The lower-cost approach would be less expensive generally because it would lead to the purchase of fewer new delivery systems. The more flexible approach would be more expensive generally, but it would allow expanded forces to operate in a manner similar to that of current forces by maintaining current warhead loadings.
Increasing the number of warheads on missiles reduces their maximum range. Under the lower-cost approach, fully loaded ICBMs might not be able to reach all of their currently assigned targets, and SSBNs might have to change their operating areas to reach all of their current targets. Having fewer warheads on delivery vehicles—as the more flexible approach would do—might provide more capability to execute limited nuclear strikes, yielding more flexibility in managing nuclear escalation.
Criteria That CBO Considered. In constructing potential force structures, CBO considered only those in which warheads would be distributed among the components of the triad in proportions that were roughly similar to those of current forces and planned next-generation forces (when possible). Historically, each component of the triad has been thought to make a unique contribution to deterrence, so fielding an expanded force with a structure close to that of current or planned forces would maintain a similar mix of those deterrence features.
Applying the Moscow Treaty’s counting rules to current-generation forces means that about half of accountable warheads are carried on SLBMs, and ICBMs and bombers each account for about one-quarter of warheads. Similarly, for next-generation forces as currently planned, SLBMs and bombers would each account for about 40 percent of warheads under those counting rules, and ICBMs would account for about 20 percent. CBO considered force structures that fit roughly within the range between those two cases.
In addition, CBO considered only expanded forces that would use the same delivery systems as currently planned—that is, Columbia class SSBNs, GBSD silo-based ICBMs, B-52H bombers, and B-21 bombers. The United States could consider developing other delivery systems, though, particularly if forces were expanded substantially. For example, DoD’s original analysis of alternatives that led to creation of the GBSD program also considered a mobile ICBM concept. Development of a new delivery system would incur additional costs, but it could lead to lower overall costs than those of the other force structures considered in this report, and the United States could choose to pursue it for operational or financial reasons. However, CBO did not consider the development of any new delivery systems in estimating the costs of expanded forces.

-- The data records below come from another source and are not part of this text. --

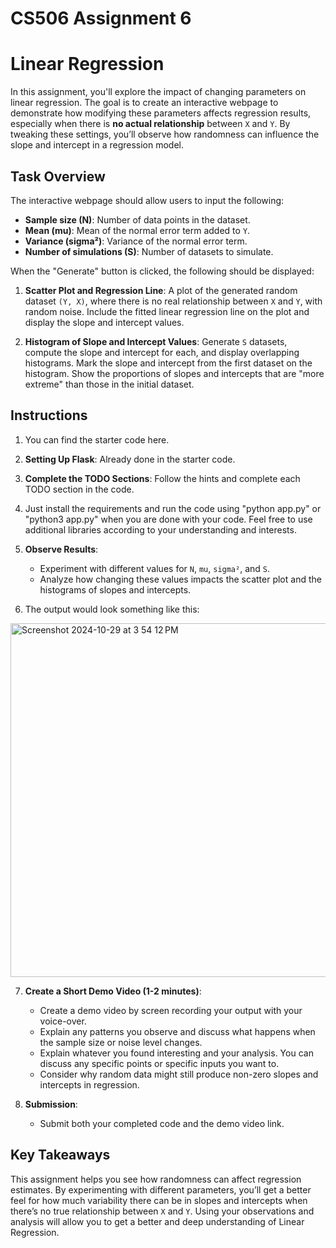 # CS506 Assignment 6
# Linear Regression

In this assignment, you'll explore the impact of changing parameters on linear regression. The goal is to create an interactive webpage to demonstrate how modifying these parameters affects regression results, especially when there is **no actual relationship** between `X` and `Y`. By tweaking these settings, you’ll observe how randomness can influence the slope and intercept in a regression model.

## Task Overview

The interactive webpage should allow users to input the following:

- **Sample size (N)**: Number of data points in the dataset.
- **Mean (mu)**: Mean of the normal error term added to `Y`.
- **Variance (sigma²)**: Variance of the normal error term.
- **Number of simulations (S)**: Number of datasets to simulate.

When the "Generate" button is clicked, the following should be displayed:

1. **Scatter Plot and Regression Line**: A plot of the generated random dataset `(Y, X)`, where there is no real relationship between `X` and `Y`, with random noise. Include the fitted linear regression line on the plot and display the slope and intercept values.

2. **Histogram of Slope and Intercept Values**: Generate `S` datasets, compute the slope and intercept for each, and display overlapping histograms. Mark the slope and intercept from the first dataset on the histogram. Show the proportions of slopes and intercepts that are "more extreme" than those in the initial dataset.

## Instructions
1. You can find the starter code here.
2. **Setting Up Flask**: Already done in the starter code.
3. **Complete the TODO Sections**: Follow the hints and complete each TODO section in the code.
4. Just install the requirements and run the code using "python app.py" or "python3 app.py" when you are done with your code. Feel free to use additional libraries according to your understanding and interests.
5. **Observe Results**:
   - Experiment with different values for `N`, `mu`, `sigma²`, and `S`.
   - Analyze how changing these values impacts the scatter plot and the histograms of slopes and intercepts.

6. The output would look something like this:
<img width="566" alt="Screenshot 2024-10-29 at 3 54 12 PM" src="https://github.com/user-attachments/assets/136796e5-c9be-43ba-8730-4689761c074d">

   
7. **Create a Short Demo Video (1-2 minutes)**:
   - Create a demo video by screen recording your output with your voice-over.
   - Explain any patterns you observe and discuss what happens when the sample size or noise level changes.
   - Explain whatever you found interesting and your analysis. You can discuss any specific points or specific inputs you want to.
   - Consider why random data might still produce non-zero slopes and intercepts in regression.

8. **Submission**:
   - Submit both your completed code and the demo video link.

## Key Takeaways

This assignment helps you see how randomness can affect regression estimates. By experimenting with different parameters, you’ll get a better feel for how much variability there can be in slopes and intercepts when there’s no true relationship between `X` and `Y`. Using your observations and analysis will allow you to get a better and deep understanding of Linear Regression.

CBO’s Estimates of Costs. To show the range of DoD’s potential costs under each treaty, CBO estimated the costs of the full range of possible combinations of forces that added up to the treaty’s limit on warheads and still met the criteria described above. Those combinations were based on varying the number of components: SSBNs and the warheads carried by each SLBM on those submarines, ICBMs and the warheads carried by each of those missiles, and B-21 bombers. (The number of B-52 bombers was not varied.)
Unlike ICBMs and SSBNs, which are exclusively nuclear systems, bombers perform both nuclear and nonnuclear missions. CBO’s estimates include the full cost of additional B-21 bombers because they would be needed to reach the desired levels of nuclear forces. Those aircraft also would be available to perform nonnuclear missions, however, and thus would increase U.S. conventional capabilities as well.
For treaties that have a range for the maximum number of warheads they allow, CBO assessed the cost of forces at the lower end of that limit—1,700 for the Moscow Treaty and 3,000 for the START II treaty. CBO did not consider decreasing any components of the triad; in other words, it excluded configurations that would field fewer than the planned number of delivery systems of any type or that would load missile warheads at an average of less than 4 per SLBM or 1 per ICBM.
The resulting set of possible configurations provided a range of potential costs. Force configurations that correspond to what CBO has referred to as the lower-cost approach (which favors uploading warheads over purchasing any new delivery systems) generally have costs at the low end of the distribution for a given treaty; configurations that correspond to the more flexible approach (which prioritizes purchasing enough delivery systems to require little or no uploading of warheads on missiles beyond current levels) generally have costs at the high end of the distribution. Those two approaches are meant to illustrate what force structures and costs would look like at the ends of the cost distribution. Many other approaches and configurations are possible.
Regardless of the approach chosen, actual costs for the forces in each range would probably exceed CBO’s estimates because they exclude two types of costs.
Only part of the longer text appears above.